Fanciful or not, here we are! We still seem pretty far from the anticipated tax cuts; tariffs have gone up (but may come down again?) and we’re seeing large scale layoffs of the federal government workforce (though also no sign that government spending growth has slowed). Measures of economic policy uncertainty are skyrocketing. And at least some administration-affiliated politicians are expressing a “no-pain, no-gain attitude”.
All this is starting to wear on US employers. As of 2/23, before the most recent wave of negative policy news, employer plans to expand future headcount (which had an optimistic 3 month run after the election) have already returned back to year ago levels.
As recently as 4 weeks ago, I confidently pronounced that the US job market was stabilizing. But I think we’re going have to dial back that probability substantially, and up the risk of a renewed cooling. With luck, that cooling will be of the gradual non-recessionary nature we experienced during 2022-2024, and other policy levers will eventually come into stabilize the situation. TBD!
2. This Month’s Report: Too Soon for a Big Impact
Now that I’ve expressed my pessimism about the coming year, let me add that I don’t think we’re going to see much of an impact in Friday’s report. Most significantly, the reference period for this report is February 9th through 15th. The big federal government layoffs weren’t announced until the back half of that week; from the perspective of both the household survey and the establishment survey in the report, everybody impacted would still count as employed.12
However, some sources of weakness could come earlier. A freeze of federal hiring was announced on January 20th. There are about 30K federal workers hired every month, so it’s possible that we’ll say net employment gains in the sector contract by 20K-25K. (It’s also possible that quits by disillusioned federal government workers picked up during this period, which would drag the number down further.)
Additionally, various disruptions to government outgoing payments may have already caused some job losses from entities dependent on those payments; here is one example. My guess is this effect was pretty small, as of February. Job losses here would show up outside of the federal government, in state and local governments or private sector industries, and (at least for the time being) would be hard to disentangle from the usual monthly noise in those sectors.
The jobless claims data is one of our best “hard data” sources and at least through the payroll survey period, the impact on layoffs seems to be small. For instance, regular initial claims (which exclude federal workers) had been running only modestly above year-ago levels through February 15th. The spike in the February 22nd data was more substantial but, assuming it’s not noise, is reflective of developments that will show up in the next report, not this one. The other key time series, initial claims series for federal workers (UCFE), remained at very low levels through the survey period; I expect this will change, but that’s also a story for future monthly jobs reports.

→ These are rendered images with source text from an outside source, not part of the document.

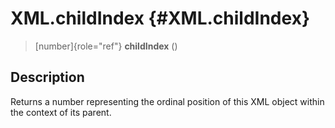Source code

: XML.childIndex {#XML.childIndex}
==============

> [number]{role="ref"} **childIndex** ()

Description
-----------

Returns a number representing the ordinal position of this XML object
within the context of its parent.
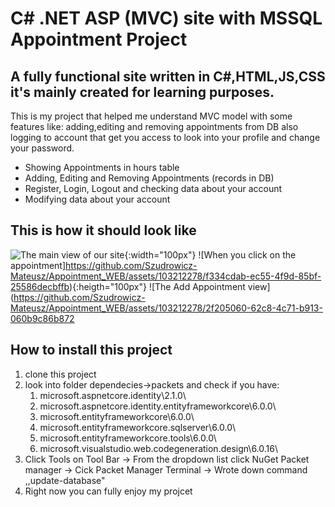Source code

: # C# .NET ASP (MVC) site with MSSQL Appointment Project

## A fully functional site written in C#,HTML,JS,CSS it's mainly created for learning purposes.

This is my project that helped me understand MVC model with some features like: adding,editing and removing appointments from DB also logging to account that get you access to look into your profile and change your password.

* Showing Appointments in hours table
* Adding, Editing and Removing Appointments (records in DB)
* Register, Login, Logout and checking data about your account
* Modifying data about your account

## This is how it should look like
![The main view of our site](https://github.com/Szudrowicz-Mateusz/Appointment_WEB/assets/103212278/8a55f7be-7529-4e51-96aa-190a4723feb3){:width="100px"}
![When you click on the appointment]https://github.com/Szudrowicz-Mateusz/Appointment_WEB/assets/103212278/f334cdab-ec55-4f9d-85bf-25586decbffb){:heigth="100px"}
![The Add Appointment view](https://github.com/Szudrowicz-Mateusz/Appointment_WEB/assets/103212278/2f205060-62c8-4c71-b913-060b9c86b872

## How to install this project

1. clone this project
2. look into folder dependecies->packets and check if you have:
   1. microsoft.aspnetcore.identity\2.1.0\
   2. microsoft.aspnetcore.identity.entityframeworkcore\6.0.0\
   3. microsoft.entityframeworkcore\6.0.0\
   4. microsoft.entityframeworkcore.sqlserver\6.0.0\
   5. microsoft.entityframeworkcore.tools\6.0.0\
   6. microsoft.visualstudio.web.codegeneration.design\6.0.16\
3. Click Tools on Tool Bar -> From the dropdown list click NuGet Packet manager -> Cick Packet Manager Terminal -> Wrote down command ,,update-database"
4. Right now you can fully enjoy my projcet








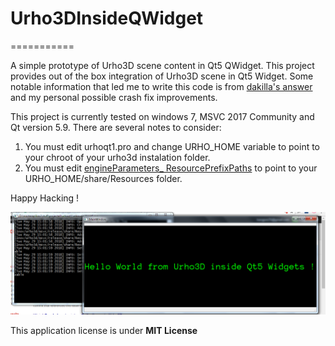 # Urho3DInsideQWidget
===========

 A simple prototype of Urho3D scene content in Qt5 QWidget. This project provides out of the box
 integration of Urho3D scene in Qt5 Widget. Some notable information that led me to write this 
 code is from [dakilla's answer](https://discourse.urho3d.io/t/integration-with-qt5-7/2393/8)
 and my personal possible crash fix improvements. 
 
 This project is currently tested on windows 7, MSVC 2017 Community and Qt version 5.9. There are several notes to consider:
 
 1. You must edit urhoqt1.pro and change URHO_HOME variable to point to your chroot of your urho3d instalation folder.
 2. You must edit [engineParameters_ ResourcePrefixPaths](https://github.com/rdhafidh/Urho3DInsideQWidget/blob/master/urho3dwidget.cpp#L171) to point to your  URHO_HOME/share/Resources folder.
 
Happy Hacking !
 
![](https://raw.githubusercontent.com/rdhafidh/Urho3DInsideQWidget/master/images/demo.png)

This application license is under **MIT License**
 
 
 
 
 
 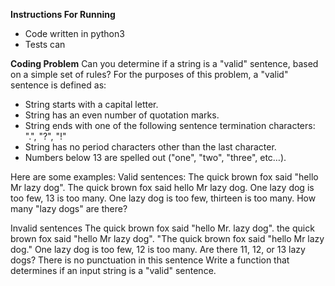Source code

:**Instructions For Running**
- Code written in python3
- Tests can 





**Coding Problem** 
Can you determine if a string is a "valid" sentence, based on a simple set of rules?
For the purposes of this problem, a "valid" sentence is defined as:
- String starts with a capital letter.
- String has an even number of quotation marks.
- String ends with one of the following sentence termination characters: ".", "?", "!"
- String has no period characters other than the last character.
-  Numbers below 13 are spelled out ("one", "two", "three", etc…).

Here are some examples:
Valid sentences:
The quick brown fox said "hello Mr lazy dog".
The quick brown fox said hello Mr lazy dog.
One lazy dog is too few, 13 is too many.
One lazy dog is too few, thirteen is too many.
How many "lazy dogs" are there?

Invalid sentences
The quick brown fox said "hello Mr. lazy dog".
the quick brown fox said "hello Mr lazy dog".
"The quick brown fox said "hello Mr lazy dog."
One lazy dog is too few, 12 is too many.
Are there 11, 12, or 13 lazy dogs?
There is no punctuation in this sentence
Write a function that determines if an input string is a "valid" sentence.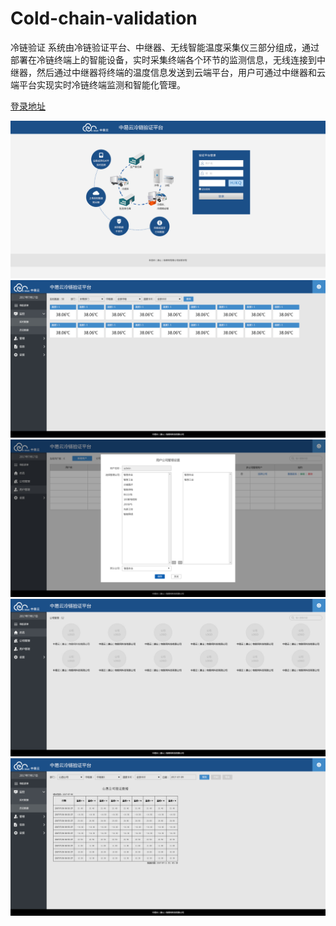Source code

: # Cold-chain-validation
冷链验证
系统由冷链验证平台、中继器、无线智能温度采集仪三部分组成，通过部署在冷链终端上的智能设备，实时采集终端各个环节的监测信息，无线连接到中继器，然后通过中继器将终端的温度信息发送到云端平台，用户可通过中继器和云端平台实现实时冷链终端监测和智能化管理。

[登录地址](http://121.42.30.247:85)

![demo](https://raw.githubusercontent.com/jf-wang/Cold-chain-validation/master/example/login.png)
![demo](https://raw.githubusercontent.com/jf-wang/Cold-chain-validation/master/example/shishishuju.png)
![demo](https://raw.githubusercontent.com/jf-wang/Cold-chain-validation/master/example/用户管理-选择公司.jpg)
![demo](https://raw.githubusercontent.com/jf-wang/Cold-chain-validation/master/example/总览.jpg)
![demo](https://raw.githubusercontent.com/jf-wang/Cold-chain-validation/master/example/lishishuju.png)
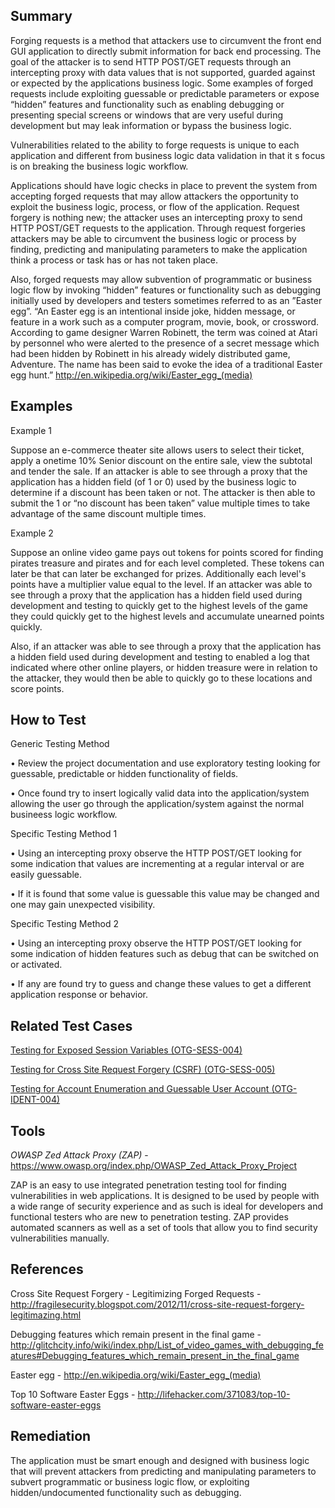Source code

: ## Summary

Forging requests is a method that attackers use to circumvent the front
end GUI application to directly submit information for back end
processing. The goal of the attacker is to send HTTP POST/GET requests
through an intercepting proxy with data values that is not supported,
guarded against or expected by the applications business logic. Some
examples of forged requests include exploiting guessable or predictable
parameters or expose “hidden” features and functionality such as
enabling debugging or presenting special screens or windows that are
very useful during development but may leak information or bypass the
business logic.

Vulnerabilities related to the ability to forge requests is unique to
each application and different from business logic data validation in
that it s focus is on breaking the business logic workflow.

Applications should have logic checks in place to prevent the system
from accepting forged requests that may allow attackers the opportunity
to exploit the business logic, process, or flow of the application.
Request forgery is nothing new; the attacker uses an intercepting proxy
to send HTTP POST/GET requests to the application. Through request
forgeries attackers may be able to circumvent the business logic or
process by finding, predicting and manipulating parameters to make the
application think a process or task has or has not taken place.

Also, forged requests may allow subvention of programmatic or business
logic flow by invoking “hidden” features or functionality such as
debugging initially used by developers and testers sometimes referred to
as an ”Easter egg”. “An Easter egg is an intentional inside joke, hidden
message, or feature in a work such as a computer program, movie, book,
or crossword. According to game designer Warren Robinett, the term was
coined at Atari by personnel who were alerted to the presence of a
secret message which had been hidden by Robinett in his already widely
distributed game, Adventure. The name has been said to evoke the idea of
a traditional Easter egg hunt.”
<http://en.wikipedia.org/wiki/Easter_egg_(media)>

## Examples

Example 1

Suppose an e-commerce theater site allows users to select their ticket,
apply a onetime 10% Senior discount on the entire sale, view the
subtotal and tender the sale. If an attacker is able to see through a
proxy that the application has a hidden field (of 1 or 0) used by the
business logic to determine if a discount has been taken or not. The
attacker is then able to submit the 1 or “no discount has been taken”
value multiple times to take advantage of the same discount multiple
times.

Example 2

Suppose an online video game pays out tokens for points scored for
finding pirates treasure and pirates and for each level completed. These
tokens can later be that can later be exchanged for prizes. Additionally
each level's points have a multiplier value equal to the level. If an
attacker was able to see through a proxy that the application has a
hidden field used during development and testing to quickly get to the
highest levels of the game they could quickly get to the highest levels
and accumulate unearned points quickly.

Also, if an attacker was able to see through a proxy that the
application has a hidden field used during development and testing to
enabled a log that indicated where other online players, or hidden
treasure were in relation to the attacker, they would then be able to
quickly go to these locations and score points.

## How to Test

Generic Testing Method

• Review the project documentation and use exploratory testing looking
for guessable, predictable or hidden functionality of fields.

• Once found try to insert logically valid data into the
application/system allowing the user go through the application/system
against the normal busineess logic workflow.

Specific Testing Method 1

• Using an intercepting proxy observe the HTTP POST/GET looking for some
indication that values are incrementing at a regular interval or are
easily guessable.

• If it is found that some value is guessable this value may be changed
and one may gain unexpected visibility.

Specific Testing Method 2

• Using an intercepting proxy observe the HTTP POST/GET looking for some
indication of hidden features such as debug that can be switched on or
activated.

• If any are found try to guess and change these values to get a
different application response or behavior.

## Related Test Cases

[Testing for Exposed Session Variables
(OTG-SESS-004)](Testing_for_Exposed_Session_Variables_\(OTG-SESS-004\) "wikilink")

[Testing for Cross Site Request Forgery (CSRF)
(OTG-SESS-005)](Testing_for_CSRF_\(OTG-SESS-005\) "wikilink")

[Testing for Account Enumeration and Guessable User Account
(OTG-IDENT-004)](Testing_for_Account_Enumeration_and_Guessable_User_Account_\(OTG-IDENT-004\) "wikilink")

## Tools

*OWASP Zed Attack Proxy (ZAP)* -
<https://www.owasp.org/index.php/OWASP_Zed_Attack_Proxy_Project>

ZAP is an easy to use integrated penetration testing tool for finding
vulnerabilities in web applications. It is designed to be used by people
with a wide range of security experience and as such is ideal for
developers and functional testers who are new to penetration testing.
ZAP provides automated scanners as well as a set of tools that allow you
to find security vulnerabilities manually.

## References

Cross Site Request Forgery - Legitimizing Forged Requests -
<http://fragilesecurity.blogspot.com/2012/11/cross-site-request-forgery-legitimazing.html>

Debugging features which remain present in the final game -
<http://glitchcity.info/wiki/index.php/List_of_video_games_with_debugging_features#Debugging_features_which_remain_present_in_the_final_game>

Easter egg - <http://en.wikipedia.org/wiki/Easter_egg_(media)>

Top 10 Software Easter Eggs -
<http://lifehacker.com/371083/top-10-software-easter-eggs>

## Remediation

The application must be smart enough and designed with business logic
that will prevent attackers from predicting and manipulating parameters
to subvert programmatic or business logic flow, or exploiting
hidden/undocumented functionality such as debugging.
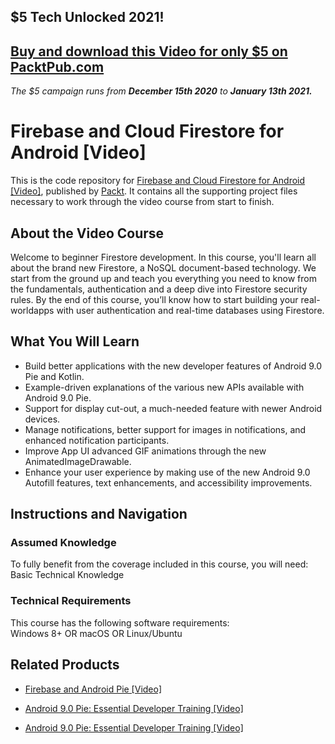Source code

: ## $5 Tech Unlocked 2021!
[Buy and download this Video for only $5 on PacktPub.com](https://www.packtpub.com/product/firebase-and-cloud-firestore-for-android-video/9781789806038)
-----
*The $5 campaign         runs from __December 15th 2020__ to __January 13th 2021.__*

# Firebase and Cloud Firestore for Android [Video]
This is the code repository for [Firebase and Cloud Firestore for Android [Video]](https://www.packtpub.com/application-development/firebase-and-cloud-firestore-android-video?utm_source=github&utm_medium=repository&utm_campaign=9781789806038), published by [Packt](https://www.packtpub.com/?utm_source=github). It contains all the supporting project files necessary to work through the video course from start to finish.
## About the Video Course
Welcome to beginner Firestore development. In this course, you'll learn all about the brand new Firestore, a NoSQL document-based technology. We start from the ground up and teach you everything you need to know from the fundamentals, authentication and a deep dive into Firestore security rules. By the end of this course, you’ll know how to start building your real-worldapps with user authentication and real-time databases using Firestore.

<H2>What You Will Learn</H2>
<DIV class=book-info-will-learn-text>
<UL>
<LI>Build better applications with the new developer features of Android 9.0 Pie and Kotlin. 
<LI>Example-driven explanations of the various new APIs available with Android 9.0 Pie. 
<LI>Support for display cut-out, a much-needed feature with newer Android devices.&nbsp; 
<LI>Manage notifications, better support for images in notifications, and enhanced notification participants. 
<LI>Improve App UI advanced GIF animations through the new AnimatedImageDrawable. 
<LI>Enhance your user experience by making use of the new Android 9.0 Autofill features, text enhancements, and accessibility improvements. </LI></UL></DIV>

## Instructions and Navigation
### Assumed Knowledge
To fully benefit from the coverage included in this course, you will need:<br/>
Basic Technical Knowledge
### Technical Requirements
This course has the following software requirements:<br/>
Windows 8+ OR macOS OR Linux/Ubuntu

## Related Products
* [Firebase and Android Pie [Video]](https://www.packtpub.com/application-development/firebase-and-android-pie-video?utm_source=github&utm_medium=repository&utm_campaign=9781789532791)

* [Android 9.0 Pie: Essential Developer Training [Video]](https://www.packtpub.com/application-development/android-90-pie-essential-developer-training-video?utm_source=github&utm_medium=repository&utm_campaign=9781788831673)

* [Android 9.0 Pie: Essential Developer Training [Video]](https://www.packtpub.com/application-development/android-90-pie-essential-developer-training-video?utm_source=github&utm_medium=repository&utm_campaign=9781788831673)
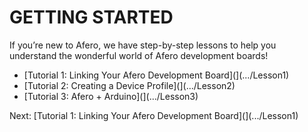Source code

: # GETTING STARTED

If you’re new to Afero, we have step-by-step lessons to help you understand the wonderful world of Afero development boards!

- [Tutorial 1: Linking Your Afero Development Board](](.../Lesson1)
- [Tutorial 2: Creating a Device Profile](](.../Lesson2)
- [Tutorial 3: Afero + Arduino](](.../Lesson3)

 Next: [Tutorial 1: Linking Your Afero Development Board](](.../Lesson1)

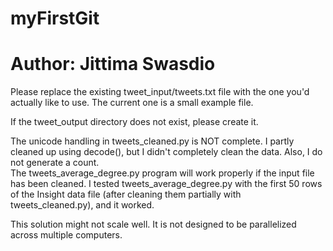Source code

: # myFirstGit   
# Author: Jittima Swasdio 

Please replace the existing tweet_input/tweets.txt file with the one you'd actually like to use.  The current one 
is a small example file.

If the tweet_output directory does not exist, please create it.

The unicode handling in tweets_cleaned.py is NOT complete.  I partly cleaned up using decode(), but I didn't completely clean the data.  Also, I do not generate a count.  
The tweets_average_degree.py program will work properly if the input file has been cleaned.  I tested tweets_average_degree.py with the first 50 rows of the Insight data file (after cleaning them partially with tweets_cleaned.py), and it worked.  

This solution might not scale well.  It is not designed to be parallelized across multiple computers.
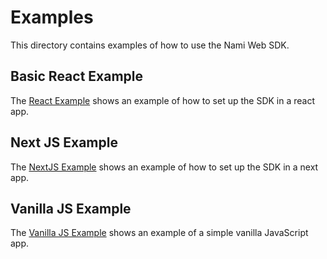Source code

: # Examples

This directory contains examples of how to use the Nami Web SDK.

## Basic React Example

The [React Example](https://github.com/namiml/nami-web-sdk/tree/main/examples/basic-react/) shows an example of how to set up the SDK in a react app.

## Next JS Example

The [NextJS Example](https://github.com/namiml/nami-web-sdk/tree/main/examples/nextjs/) shows an example of how to set up the SDK in a next app.

## Vanilla JS Example
The [Vanilla JS Example](https://github.com/namiml/nami-web-sdk/tree/main/examples/vanilla-js/) shows an example of a simple vanilla JavaScript app.
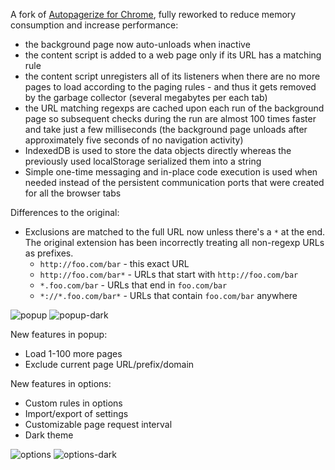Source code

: A fork of [Autopagerize for Chrome](https://github.com/swdyh/autopagerize_for_chrome), fully reworked to reduce memory consumption and increase performance:

* the background page now auto-unloads when inactive
* the content script is added to a web page only if its URL has a matching rule
* the content script unregisters all of its listeners when there are no more pages to load according to the paging rules - and thus it gets removed by the garbage collector (several megabytes per each tab)
* the URL matching regexps are cached upon each run of the background page so subsequent checks during the run are almost 100 times faster and take just a few milliseconds (the background page unloads after approximately five seconds of no navigation activity)
* IndexedDB is used to store the data objects directly whereas the previously used localStorage serialized them into a string 
* Simple one-time messaging and in-place code execution is used when needed instead of the persistent communication ports that were created for all the browser tabs

Differences to the original:

* Exclusions are matched to the full URL now unless there's a `*` at the end. The original extension has been incorrectly treating all non-regexp URLs as prefixes.
  * `http://foo.com/bar` - this exact URL
  * `http://foo.com/bar*` - URLs that start with `http://foo.com/bar`
  * `*.foo.com/bar` - URLs that end in `foo.com/bar`
  * `*://*.foo.com/bar*` - URLs that contain `foo.com/bar` anywhere
  
![popup](https://i.imgur.com/lC8aWNF.png) ![popup-dark](https://i.imgur.com/mxbBMVw.png)

New features in popup:

* Load 1-100 more pages
* Exclude current page URL/prefix/domain

New features in options:

* Custom rules in options
* Import/export of settings
* Customizable page request interval
* Dark theme

![options](https://i.imgur.com/UVp4NnR.png)
![options-dark](https://i.imgur.com/PZu716Z.png)
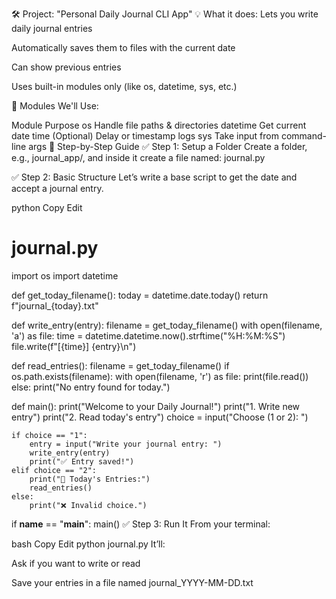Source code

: 🛠 Project: "Personal Daily Journal CLI App"
💡 What it does:
Lets you write daily journal entries

Automatically saves them to files with the current date

Can show previous entries

Uses built-in modules only (like os, datetime, sys, etc.)

🔧 Modules We'll Use:

Module	Purpose
os	Handle file paths & directories
datetime	Get current date
time	(Optional) Delay or timestamp logs
sys	Take input from command-line args
🚀 Step-by-Step Guide
✅ Step 1: Setup a Folder
Create a folder, e.g., journal_app/, and inside it create a file named:
journal.py

✅ Step 2: Basic Structure
Let’s write a base script to get the date and accept a journal entry.

python
Copy
Edit
# journal.py
import os
import datetime

def get_today_filename():
    today = datetime.date.today()
    return f"journal_{today}.txt"

def write_entry(entry):
    filename = get_today_filename()
    with open(filename, 'a') as file:
        time = datetime.datetime.now().strftime("%H:%M:%S")
        file.write(f"[{time}] {entry}\n")

def read_entries():
    filename = get_today_filename()
    if os.path.exists(filename):
        with open(filename, 'r') as file:
            print(file.read())
    else:
        print("No entry found for today.")

def main():
    print("Welcome to your Daily Journal!")
    print("1. Write new entry")
    print("2. Read today's entry")
    choice = input("Choose (1 or 2): ")

    if choice == "1":
        entry = input("Write your journal entry: ")
        write_entry(entry)
        print("✅ Entry saved!")
    elif choice == "2":
        print("📖 Today's Entries:")
        read_entries()
    else:
        print("❌ Invalid choice.")

if __name__ == "__main__":
    main()
✅ Step 3: Run It
From your terminal:

bash
Copy
Edit
python journal.py
It’ll:

Ask if you want to write or read

Save your entries in a file named journal_YYYY-MM-DD.txt

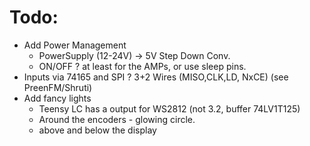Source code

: # Todo:

- Add Power Management
    - PowerSupply (12-24V) -> 5V Step Down Conv.
    - ON/OFF ? at least for the AMPs, or use sleep pins.
- Inputs via 74165 and SPI ? 3+2 Wires (MISO,CLK,LD, NxCE) (see PreenFM/Shruti)
- Add fancy lights
  - Teensy LC has a output for WS2812 (not 3.2, buffer 74LV1T125)
  - Around the encoders - glowing circle.
  - above and below the display
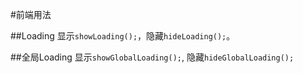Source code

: #前端用法

##Loading
显示`showLoading();`，隐藏`hideLoading();`。

##全局Loading
显示`showGlobalLoading();`, 隐藏`hideGlobalLoading();`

Every once in a while, there’s a phase change in the economy which renders obsolete the “fresh” jobs report - there’s good or bad news coming, but not quickly enough to register in the monthly data. February 2025 may end up being such a case. Time to fast forward 4 weeks!
The laid off folks may be on administrative leave for some time, which would push the layoff date out further.
There are also about 75K workers who took a buyout / early retirement. They will continue to collect a paycheck until early fall, and will remain employed for the purposes of this report as well as a bunch of the following ones.